== Action item ==
Extract exactly the lines from the top of the records through the line containing "- [Prerequisites](#prerequisites)", and keep pictures out of the copy.

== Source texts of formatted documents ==
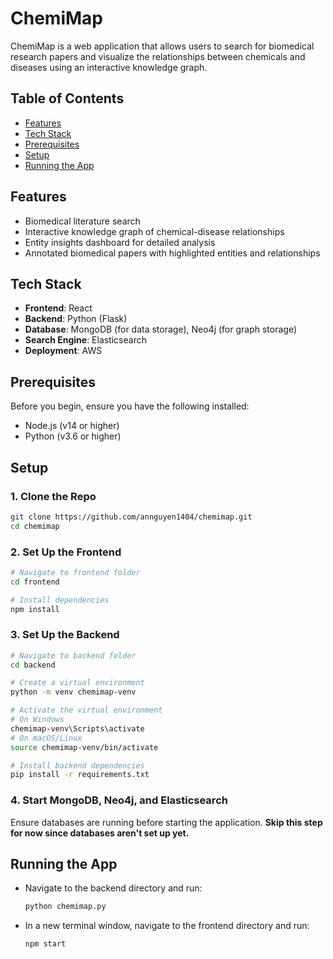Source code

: # ChemiMap

ChemiMap is a web application that allows users to search for biomedical research papers and visualize the relationships between chemicals and diseases using an interactive knowledge graph.

## Table of Contents
- [Features](#features)
- [Tech Stack](#tech-stack)
- [Prerequisites](#prerequisites)
- [Setup](#setup)
- [Running the App](#running-the-app)

## Features
- Biomedical literature search
- Interactive knowledge graph of chemical-disease relationships
- Entity insights dashboard for detailed analysis
- Annotated biomedical papers with highlighted entities and relationships

## Tech Stack
- **Frontend**: React
- **Backend**: Python (Flask)
- **Database**: MongoDB (for data storage), Neo4j (for graph storage)
- **Search Engine**: Elasticsearch
- **Deployment**: AWS

## Prerequisites
Before you begin, ensure you have the following installed:
- Node.js (v14 or higher)
- Python (v3.6 or higher)

## Setup

### 1. Clone the Repo
```bash
git clone https://github.com/annguyen1404/chemimap.git
cd chemimap
```

### 2. Set Up the Frontend
```bash
# Navigate to frontend folder
cd frontend

# Install dependencies
npm install
```

### 3. Set Up the Backend
```bash
# Navigate to backend folder
cd backend

# Create a virtual environment
python -m venv chemimap-venv

# Activate the virtual environment
# On Windows
chemimap-venv\Scripts\activate
# On macOS/Linux
source chemimap-venv/bin/activate

# Install backend dependencies
pip install -r requirements.txt

```

### 4. Start MongoDB, Neo4j, and Elasticsearch
Ensure databases are running before starting the application. **Skip this step for now since databases aren't set up yet.**  

## Running the App

- Navigate to the backend directory and run:
    ```bash
    python chemimap.py
    ```

- In a new terminal window, navigate to the frontend directory and run:
    ```bash
    npm start
    ```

== Response to this exercise ==
Source code

: # ChemiMap

ChemiMap is a web application that allows users to search for biomedical research papers and visualize the relationships between chemicals and diseases using an interactive knowledge graph.

## Table of Contents
- [Features](#features)
- [Tech Stack](#tech-stack)
- [Prerequisites](#prerequisites)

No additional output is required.